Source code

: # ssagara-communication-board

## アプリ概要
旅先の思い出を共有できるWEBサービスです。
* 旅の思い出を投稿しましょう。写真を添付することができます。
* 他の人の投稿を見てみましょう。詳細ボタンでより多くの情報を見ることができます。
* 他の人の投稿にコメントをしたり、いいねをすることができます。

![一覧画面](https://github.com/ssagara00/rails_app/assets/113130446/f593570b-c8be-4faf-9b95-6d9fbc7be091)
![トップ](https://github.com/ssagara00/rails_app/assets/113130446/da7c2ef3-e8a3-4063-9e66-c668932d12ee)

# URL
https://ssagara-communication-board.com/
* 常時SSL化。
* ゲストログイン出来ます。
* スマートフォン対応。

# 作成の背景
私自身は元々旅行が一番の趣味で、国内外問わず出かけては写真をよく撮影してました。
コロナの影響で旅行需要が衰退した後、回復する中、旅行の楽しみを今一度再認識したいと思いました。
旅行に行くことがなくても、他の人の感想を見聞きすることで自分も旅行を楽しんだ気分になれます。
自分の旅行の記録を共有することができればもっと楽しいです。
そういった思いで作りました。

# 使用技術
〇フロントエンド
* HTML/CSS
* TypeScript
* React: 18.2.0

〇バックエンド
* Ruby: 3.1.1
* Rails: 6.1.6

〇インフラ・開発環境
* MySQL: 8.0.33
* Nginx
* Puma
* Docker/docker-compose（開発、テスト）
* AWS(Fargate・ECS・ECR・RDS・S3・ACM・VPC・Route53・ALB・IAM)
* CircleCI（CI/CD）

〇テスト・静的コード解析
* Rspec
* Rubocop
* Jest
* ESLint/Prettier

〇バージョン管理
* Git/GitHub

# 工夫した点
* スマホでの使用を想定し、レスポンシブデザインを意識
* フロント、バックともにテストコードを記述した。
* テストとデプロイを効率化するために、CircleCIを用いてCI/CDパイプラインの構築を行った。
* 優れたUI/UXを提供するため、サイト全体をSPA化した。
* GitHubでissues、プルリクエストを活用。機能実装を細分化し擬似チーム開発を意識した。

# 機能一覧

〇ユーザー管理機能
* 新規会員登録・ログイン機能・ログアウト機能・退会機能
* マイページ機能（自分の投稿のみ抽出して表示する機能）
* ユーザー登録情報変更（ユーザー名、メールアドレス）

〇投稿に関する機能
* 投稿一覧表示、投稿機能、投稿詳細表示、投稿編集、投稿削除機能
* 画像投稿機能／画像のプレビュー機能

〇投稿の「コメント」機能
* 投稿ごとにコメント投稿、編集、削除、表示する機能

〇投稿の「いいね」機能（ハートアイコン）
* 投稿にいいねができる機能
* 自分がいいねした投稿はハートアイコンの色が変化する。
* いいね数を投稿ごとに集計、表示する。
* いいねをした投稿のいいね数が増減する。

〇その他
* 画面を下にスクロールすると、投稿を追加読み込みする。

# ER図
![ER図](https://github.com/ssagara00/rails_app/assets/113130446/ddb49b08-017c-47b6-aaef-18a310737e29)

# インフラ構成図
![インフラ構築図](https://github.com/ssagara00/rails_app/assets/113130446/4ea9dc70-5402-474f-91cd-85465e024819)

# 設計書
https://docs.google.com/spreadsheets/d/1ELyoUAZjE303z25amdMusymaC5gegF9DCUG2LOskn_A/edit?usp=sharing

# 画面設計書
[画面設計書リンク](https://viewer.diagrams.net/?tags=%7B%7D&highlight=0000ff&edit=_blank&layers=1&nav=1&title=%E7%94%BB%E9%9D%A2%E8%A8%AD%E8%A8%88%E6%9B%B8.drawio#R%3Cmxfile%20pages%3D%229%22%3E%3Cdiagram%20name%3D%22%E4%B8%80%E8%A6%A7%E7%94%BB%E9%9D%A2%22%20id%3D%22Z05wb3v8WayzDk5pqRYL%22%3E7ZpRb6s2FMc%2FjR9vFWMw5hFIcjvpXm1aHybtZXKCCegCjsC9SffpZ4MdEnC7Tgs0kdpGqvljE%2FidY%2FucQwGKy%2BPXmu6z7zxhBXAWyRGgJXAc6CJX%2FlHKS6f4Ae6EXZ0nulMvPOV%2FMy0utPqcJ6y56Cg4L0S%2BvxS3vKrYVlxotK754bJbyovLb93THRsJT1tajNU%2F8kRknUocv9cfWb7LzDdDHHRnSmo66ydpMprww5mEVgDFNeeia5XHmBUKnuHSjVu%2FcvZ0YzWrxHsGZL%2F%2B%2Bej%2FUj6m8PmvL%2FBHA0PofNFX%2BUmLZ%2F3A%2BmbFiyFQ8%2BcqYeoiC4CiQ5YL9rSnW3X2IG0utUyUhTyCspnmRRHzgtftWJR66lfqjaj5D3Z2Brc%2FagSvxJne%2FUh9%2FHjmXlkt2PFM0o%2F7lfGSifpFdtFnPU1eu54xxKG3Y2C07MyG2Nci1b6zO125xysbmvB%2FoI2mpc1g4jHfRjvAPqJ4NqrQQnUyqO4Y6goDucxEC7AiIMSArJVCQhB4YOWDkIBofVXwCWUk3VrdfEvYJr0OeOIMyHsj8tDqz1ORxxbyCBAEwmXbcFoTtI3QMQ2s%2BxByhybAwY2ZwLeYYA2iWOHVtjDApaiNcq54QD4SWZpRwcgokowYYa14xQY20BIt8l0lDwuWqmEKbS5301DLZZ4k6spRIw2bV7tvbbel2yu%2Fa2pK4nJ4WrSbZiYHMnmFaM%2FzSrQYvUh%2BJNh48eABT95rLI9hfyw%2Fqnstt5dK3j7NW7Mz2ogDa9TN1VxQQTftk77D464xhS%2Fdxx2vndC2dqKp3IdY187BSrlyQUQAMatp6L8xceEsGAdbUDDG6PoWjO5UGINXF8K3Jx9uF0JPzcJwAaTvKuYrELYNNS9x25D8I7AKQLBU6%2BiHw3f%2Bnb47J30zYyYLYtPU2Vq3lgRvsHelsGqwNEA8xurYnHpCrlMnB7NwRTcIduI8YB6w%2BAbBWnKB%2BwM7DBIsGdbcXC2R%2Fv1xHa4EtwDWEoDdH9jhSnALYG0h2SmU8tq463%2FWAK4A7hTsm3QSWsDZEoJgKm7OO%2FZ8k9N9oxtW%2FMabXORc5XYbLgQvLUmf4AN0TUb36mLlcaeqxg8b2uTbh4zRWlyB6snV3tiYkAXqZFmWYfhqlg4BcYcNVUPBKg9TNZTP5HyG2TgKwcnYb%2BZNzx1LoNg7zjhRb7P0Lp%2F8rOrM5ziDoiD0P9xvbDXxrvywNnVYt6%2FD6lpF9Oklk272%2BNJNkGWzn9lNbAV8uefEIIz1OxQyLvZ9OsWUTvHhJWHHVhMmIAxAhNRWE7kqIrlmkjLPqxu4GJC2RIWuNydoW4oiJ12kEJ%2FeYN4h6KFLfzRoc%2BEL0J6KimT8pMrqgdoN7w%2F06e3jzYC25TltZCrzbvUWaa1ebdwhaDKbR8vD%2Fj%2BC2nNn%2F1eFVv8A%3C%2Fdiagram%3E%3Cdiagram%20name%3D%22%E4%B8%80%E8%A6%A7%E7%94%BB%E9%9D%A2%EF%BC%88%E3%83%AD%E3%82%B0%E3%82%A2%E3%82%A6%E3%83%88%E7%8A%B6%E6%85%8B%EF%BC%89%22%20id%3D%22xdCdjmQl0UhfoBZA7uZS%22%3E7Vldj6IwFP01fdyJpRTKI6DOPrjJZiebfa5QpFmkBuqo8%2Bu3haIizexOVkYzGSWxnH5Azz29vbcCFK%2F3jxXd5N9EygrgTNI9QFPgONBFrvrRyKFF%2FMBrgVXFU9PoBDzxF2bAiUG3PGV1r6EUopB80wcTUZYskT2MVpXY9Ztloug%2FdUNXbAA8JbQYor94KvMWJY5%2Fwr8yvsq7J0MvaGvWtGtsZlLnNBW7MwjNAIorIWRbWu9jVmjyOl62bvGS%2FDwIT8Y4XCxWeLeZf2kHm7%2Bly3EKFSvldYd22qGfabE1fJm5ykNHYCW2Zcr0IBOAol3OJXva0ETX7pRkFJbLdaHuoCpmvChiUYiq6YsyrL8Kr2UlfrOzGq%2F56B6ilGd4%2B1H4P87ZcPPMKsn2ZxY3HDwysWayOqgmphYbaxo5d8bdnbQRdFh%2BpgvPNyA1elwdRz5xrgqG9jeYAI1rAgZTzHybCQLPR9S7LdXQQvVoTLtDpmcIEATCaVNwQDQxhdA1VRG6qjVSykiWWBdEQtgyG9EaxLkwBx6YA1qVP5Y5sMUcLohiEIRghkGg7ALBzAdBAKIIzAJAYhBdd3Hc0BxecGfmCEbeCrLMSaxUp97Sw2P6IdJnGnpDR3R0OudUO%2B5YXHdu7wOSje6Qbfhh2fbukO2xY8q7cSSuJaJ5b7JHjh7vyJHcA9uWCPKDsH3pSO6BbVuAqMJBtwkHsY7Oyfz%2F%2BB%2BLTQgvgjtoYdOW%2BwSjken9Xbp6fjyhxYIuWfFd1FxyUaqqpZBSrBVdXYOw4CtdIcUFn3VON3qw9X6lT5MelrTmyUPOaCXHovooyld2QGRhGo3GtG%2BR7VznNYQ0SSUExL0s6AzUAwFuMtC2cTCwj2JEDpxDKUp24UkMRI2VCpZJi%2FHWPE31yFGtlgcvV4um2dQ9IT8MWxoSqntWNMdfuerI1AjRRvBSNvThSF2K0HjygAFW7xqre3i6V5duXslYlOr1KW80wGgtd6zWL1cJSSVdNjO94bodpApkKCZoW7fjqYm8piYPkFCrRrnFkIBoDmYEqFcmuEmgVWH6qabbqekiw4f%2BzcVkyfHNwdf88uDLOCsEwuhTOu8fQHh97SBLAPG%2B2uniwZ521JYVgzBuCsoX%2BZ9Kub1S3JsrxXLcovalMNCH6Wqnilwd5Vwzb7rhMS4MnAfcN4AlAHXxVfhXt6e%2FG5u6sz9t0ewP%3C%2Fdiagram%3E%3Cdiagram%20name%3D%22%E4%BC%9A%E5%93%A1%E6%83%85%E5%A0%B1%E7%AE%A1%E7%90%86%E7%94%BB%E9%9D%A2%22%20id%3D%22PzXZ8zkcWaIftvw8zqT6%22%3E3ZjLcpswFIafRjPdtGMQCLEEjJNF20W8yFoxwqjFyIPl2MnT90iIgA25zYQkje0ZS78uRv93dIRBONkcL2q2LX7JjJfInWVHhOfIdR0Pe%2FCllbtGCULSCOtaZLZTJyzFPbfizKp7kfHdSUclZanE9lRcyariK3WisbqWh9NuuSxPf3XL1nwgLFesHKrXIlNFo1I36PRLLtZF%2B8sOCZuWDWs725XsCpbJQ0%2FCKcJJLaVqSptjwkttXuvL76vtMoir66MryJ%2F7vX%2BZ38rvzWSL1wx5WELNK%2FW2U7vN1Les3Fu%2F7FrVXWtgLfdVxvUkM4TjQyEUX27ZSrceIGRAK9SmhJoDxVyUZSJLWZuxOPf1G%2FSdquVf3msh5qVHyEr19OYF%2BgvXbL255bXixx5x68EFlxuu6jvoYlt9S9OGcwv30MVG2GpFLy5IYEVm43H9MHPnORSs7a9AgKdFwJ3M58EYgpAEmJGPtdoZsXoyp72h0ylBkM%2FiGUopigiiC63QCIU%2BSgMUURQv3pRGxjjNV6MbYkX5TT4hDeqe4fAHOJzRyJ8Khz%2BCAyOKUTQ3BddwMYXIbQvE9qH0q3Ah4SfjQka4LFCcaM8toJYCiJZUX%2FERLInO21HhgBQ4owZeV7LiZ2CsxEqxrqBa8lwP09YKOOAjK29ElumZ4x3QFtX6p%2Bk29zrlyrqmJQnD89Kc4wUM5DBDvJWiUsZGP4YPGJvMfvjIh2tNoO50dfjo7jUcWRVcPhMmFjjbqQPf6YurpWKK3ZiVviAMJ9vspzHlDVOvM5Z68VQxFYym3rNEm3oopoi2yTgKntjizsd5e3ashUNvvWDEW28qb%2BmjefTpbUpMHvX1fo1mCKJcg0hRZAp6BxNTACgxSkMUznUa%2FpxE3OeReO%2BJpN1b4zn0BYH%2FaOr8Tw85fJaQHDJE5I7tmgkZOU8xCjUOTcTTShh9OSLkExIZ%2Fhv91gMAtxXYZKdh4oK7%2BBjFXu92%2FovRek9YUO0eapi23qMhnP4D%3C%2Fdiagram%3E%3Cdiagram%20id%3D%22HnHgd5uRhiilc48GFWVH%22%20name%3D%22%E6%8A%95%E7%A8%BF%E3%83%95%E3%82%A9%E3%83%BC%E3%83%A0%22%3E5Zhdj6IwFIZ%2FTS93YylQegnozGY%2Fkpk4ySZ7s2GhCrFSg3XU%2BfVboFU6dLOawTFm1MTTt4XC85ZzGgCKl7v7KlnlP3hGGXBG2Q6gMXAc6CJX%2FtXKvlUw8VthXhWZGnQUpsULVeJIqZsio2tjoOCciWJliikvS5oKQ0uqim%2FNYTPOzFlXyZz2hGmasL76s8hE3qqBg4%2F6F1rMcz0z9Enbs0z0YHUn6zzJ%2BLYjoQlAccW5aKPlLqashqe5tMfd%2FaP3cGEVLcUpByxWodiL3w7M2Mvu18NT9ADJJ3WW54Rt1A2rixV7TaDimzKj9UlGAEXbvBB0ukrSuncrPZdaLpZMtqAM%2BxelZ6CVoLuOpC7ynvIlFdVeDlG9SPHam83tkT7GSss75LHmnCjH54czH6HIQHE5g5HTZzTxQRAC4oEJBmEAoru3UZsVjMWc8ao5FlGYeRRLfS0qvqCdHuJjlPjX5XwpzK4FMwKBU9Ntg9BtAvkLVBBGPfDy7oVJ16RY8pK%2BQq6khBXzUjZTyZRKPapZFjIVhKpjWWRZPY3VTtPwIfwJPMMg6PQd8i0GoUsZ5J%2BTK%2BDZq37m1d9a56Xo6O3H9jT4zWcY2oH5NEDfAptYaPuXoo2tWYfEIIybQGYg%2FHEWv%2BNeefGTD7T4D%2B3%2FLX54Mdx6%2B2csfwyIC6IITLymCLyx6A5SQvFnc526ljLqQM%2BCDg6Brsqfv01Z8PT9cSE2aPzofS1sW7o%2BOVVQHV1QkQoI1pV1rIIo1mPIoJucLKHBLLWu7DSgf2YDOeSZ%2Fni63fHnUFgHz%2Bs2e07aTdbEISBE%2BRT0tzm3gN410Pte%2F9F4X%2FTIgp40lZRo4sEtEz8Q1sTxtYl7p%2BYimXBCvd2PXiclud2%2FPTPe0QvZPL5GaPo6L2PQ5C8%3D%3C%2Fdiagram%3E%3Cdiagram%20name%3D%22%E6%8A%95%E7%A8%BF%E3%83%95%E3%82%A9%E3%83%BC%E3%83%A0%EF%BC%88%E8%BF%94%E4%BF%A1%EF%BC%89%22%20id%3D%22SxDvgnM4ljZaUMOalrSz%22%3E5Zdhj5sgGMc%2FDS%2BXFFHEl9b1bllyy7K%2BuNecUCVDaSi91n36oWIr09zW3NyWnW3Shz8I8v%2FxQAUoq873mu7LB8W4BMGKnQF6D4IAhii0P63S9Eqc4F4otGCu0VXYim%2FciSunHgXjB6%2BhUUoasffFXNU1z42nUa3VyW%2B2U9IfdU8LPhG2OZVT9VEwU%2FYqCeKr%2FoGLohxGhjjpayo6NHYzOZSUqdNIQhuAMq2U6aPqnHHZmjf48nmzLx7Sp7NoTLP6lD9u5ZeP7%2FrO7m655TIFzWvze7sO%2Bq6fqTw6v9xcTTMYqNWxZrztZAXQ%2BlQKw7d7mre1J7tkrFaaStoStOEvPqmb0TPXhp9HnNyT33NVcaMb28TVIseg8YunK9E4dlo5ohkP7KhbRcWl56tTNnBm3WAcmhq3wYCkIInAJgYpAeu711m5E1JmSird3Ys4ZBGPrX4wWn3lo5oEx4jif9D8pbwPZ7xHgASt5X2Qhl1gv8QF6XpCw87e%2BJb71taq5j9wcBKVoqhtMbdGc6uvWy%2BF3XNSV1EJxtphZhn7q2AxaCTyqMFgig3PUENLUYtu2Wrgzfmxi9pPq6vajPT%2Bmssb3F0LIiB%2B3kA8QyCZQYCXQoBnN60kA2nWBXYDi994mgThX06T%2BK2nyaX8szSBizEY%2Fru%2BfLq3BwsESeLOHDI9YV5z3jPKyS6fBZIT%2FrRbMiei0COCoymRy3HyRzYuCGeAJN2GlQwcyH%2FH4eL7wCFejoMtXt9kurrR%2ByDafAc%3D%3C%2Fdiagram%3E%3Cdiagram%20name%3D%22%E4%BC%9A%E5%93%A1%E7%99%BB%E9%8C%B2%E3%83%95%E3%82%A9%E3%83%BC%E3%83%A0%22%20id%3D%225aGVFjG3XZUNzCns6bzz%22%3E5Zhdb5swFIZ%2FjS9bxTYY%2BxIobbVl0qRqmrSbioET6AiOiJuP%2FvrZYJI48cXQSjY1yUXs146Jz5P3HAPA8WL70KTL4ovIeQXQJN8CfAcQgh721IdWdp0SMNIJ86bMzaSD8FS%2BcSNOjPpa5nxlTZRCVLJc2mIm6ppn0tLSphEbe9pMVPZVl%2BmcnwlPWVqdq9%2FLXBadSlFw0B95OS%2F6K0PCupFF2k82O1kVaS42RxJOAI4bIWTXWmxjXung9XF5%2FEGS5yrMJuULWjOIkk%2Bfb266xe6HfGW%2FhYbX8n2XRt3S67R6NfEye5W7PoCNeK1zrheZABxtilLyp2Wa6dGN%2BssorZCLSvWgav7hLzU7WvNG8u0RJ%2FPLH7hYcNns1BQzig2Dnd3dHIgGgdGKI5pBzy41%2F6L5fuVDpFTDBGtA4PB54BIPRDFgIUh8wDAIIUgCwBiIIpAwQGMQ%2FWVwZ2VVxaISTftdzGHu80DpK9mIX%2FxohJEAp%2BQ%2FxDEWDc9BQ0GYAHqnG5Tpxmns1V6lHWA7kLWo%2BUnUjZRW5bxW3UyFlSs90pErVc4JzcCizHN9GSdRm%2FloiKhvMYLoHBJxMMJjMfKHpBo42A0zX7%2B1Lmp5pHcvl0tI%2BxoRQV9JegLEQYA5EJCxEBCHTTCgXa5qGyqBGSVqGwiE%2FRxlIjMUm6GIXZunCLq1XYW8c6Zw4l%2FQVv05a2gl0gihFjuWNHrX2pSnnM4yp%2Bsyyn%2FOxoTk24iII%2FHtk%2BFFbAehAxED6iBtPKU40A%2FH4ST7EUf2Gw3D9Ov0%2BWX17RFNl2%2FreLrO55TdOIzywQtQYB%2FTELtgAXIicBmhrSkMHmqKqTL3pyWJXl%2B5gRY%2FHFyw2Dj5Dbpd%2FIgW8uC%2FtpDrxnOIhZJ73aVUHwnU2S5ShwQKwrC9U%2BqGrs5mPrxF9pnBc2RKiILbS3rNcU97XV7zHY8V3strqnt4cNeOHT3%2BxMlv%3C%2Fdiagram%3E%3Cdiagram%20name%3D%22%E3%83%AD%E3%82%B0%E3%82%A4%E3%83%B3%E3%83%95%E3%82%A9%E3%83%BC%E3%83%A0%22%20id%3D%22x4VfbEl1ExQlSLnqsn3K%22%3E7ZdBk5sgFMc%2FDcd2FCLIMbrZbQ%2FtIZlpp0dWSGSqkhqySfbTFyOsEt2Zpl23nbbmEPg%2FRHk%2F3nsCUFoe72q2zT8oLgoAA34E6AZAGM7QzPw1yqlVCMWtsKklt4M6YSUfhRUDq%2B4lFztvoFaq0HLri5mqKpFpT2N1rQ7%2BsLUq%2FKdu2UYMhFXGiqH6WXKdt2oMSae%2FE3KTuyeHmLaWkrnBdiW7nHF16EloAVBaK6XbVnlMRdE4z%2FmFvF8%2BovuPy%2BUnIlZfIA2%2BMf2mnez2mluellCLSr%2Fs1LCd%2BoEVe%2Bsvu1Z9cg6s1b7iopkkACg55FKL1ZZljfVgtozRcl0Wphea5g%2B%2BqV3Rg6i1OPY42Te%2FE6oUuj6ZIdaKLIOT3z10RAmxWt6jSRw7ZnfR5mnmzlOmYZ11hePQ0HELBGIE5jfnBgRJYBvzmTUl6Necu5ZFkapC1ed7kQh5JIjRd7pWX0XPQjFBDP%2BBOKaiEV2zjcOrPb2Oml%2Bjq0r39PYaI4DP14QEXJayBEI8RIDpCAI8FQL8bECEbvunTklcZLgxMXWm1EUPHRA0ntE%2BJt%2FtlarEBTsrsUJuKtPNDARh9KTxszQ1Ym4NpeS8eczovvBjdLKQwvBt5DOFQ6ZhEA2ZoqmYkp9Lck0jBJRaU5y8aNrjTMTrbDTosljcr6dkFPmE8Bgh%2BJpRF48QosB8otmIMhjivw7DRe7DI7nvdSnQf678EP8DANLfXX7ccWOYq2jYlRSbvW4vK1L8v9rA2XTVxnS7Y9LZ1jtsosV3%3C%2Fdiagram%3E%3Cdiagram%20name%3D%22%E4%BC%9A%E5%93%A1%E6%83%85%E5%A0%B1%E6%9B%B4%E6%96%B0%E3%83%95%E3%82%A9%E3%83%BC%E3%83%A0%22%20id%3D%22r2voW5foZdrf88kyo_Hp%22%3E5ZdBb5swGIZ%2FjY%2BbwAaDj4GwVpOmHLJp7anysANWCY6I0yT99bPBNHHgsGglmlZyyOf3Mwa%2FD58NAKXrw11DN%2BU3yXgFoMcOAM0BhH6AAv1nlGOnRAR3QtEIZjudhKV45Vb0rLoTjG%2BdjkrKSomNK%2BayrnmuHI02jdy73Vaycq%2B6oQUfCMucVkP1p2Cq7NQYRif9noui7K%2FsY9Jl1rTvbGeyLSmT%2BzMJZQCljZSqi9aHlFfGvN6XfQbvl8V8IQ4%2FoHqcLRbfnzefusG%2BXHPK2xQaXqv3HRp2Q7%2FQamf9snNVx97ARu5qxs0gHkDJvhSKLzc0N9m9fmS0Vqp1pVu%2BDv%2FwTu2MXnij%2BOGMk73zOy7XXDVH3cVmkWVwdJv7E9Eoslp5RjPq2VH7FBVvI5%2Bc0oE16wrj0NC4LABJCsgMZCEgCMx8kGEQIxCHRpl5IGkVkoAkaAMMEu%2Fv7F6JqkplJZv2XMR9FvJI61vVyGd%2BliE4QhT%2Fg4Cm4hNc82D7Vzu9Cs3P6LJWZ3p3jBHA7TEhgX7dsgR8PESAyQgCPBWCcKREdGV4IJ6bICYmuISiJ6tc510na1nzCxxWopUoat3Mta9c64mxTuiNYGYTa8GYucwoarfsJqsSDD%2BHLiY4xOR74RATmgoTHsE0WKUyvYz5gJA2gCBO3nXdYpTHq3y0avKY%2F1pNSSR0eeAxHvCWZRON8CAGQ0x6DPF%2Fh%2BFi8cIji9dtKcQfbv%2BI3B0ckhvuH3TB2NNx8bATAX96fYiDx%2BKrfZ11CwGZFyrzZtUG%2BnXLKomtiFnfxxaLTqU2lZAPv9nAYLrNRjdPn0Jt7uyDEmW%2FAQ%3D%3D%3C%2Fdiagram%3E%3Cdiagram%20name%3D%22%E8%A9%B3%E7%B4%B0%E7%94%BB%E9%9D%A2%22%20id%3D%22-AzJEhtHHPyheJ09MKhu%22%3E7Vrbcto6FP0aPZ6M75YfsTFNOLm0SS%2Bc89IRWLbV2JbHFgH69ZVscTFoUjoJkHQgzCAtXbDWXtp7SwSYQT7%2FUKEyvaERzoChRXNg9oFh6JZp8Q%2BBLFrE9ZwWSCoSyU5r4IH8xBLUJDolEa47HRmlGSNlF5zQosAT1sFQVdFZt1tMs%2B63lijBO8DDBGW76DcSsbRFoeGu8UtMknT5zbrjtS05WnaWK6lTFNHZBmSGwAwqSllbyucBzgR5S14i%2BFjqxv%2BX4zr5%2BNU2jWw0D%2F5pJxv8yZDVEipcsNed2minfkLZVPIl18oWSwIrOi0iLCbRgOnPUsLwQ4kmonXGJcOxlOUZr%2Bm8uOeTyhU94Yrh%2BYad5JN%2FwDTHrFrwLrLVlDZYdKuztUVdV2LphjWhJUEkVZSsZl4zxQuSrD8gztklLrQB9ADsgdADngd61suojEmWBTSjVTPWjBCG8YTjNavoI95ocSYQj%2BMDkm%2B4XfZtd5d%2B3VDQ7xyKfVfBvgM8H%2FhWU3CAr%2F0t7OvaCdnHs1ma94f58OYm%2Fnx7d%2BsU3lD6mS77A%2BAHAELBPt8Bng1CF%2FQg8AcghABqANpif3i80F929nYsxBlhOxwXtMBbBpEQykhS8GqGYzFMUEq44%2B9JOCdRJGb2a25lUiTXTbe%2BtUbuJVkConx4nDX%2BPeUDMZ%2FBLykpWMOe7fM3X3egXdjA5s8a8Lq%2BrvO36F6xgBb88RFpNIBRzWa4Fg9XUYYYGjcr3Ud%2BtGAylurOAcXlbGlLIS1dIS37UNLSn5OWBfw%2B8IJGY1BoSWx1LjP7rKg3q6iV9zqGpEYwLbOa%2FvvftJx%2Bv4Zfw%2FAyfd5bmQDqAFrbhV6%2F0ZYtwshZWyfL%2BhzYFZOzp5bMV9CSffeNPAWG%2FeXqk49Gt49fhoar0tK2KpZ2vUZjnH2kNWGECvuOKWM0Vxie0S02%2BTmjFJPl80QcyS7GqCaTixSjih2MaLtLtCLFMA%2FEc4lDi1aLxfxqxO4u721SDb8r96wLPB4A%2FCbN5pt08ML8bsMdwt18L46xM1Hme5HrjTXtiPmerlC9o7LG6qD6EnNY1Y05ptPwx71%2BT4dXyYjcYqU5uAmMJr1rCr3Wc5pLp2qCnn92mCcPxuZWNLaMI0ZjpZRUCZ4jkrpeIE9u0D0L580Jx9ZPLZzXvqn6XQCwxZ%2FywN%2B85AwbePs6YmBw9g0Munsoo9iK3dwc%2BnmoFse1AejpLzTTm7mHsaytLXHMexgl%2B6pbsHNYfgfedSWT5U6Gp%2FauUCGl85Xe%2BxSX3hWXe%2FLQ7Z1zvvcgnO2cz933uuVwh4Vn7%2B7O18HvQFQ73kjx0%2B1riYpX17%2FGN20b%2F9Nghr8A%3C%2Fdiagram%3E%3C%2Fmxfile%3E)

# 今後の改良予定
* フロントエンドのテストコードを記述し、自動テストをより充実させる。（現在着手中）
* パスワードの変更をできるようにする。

◆ Description of the task: If a line in the material above contains the word "assets", copy it.

◆ Exercise result:
![一覧画面](https://github.com/ssagara00/rails_app/assets/113130446/f593570b-c8be-4faf-9b95-6d9fbc7be091)
![トップ](https://github.com/ssagara00/rails_app/assets/113130446/da7c2ef3-e8a3-4063-9e66-c668932d12ee)
![ER図](https://github.com/ssagara00/rails_app/assets/113130446/ddb49b08-017c-47b6-aaef-18a310737e29)
![インフラ構築図](https://github.com/ssagara00/rails_app/assets/113130446/4ea9dc70-5402-474f-91cd-85465e024819)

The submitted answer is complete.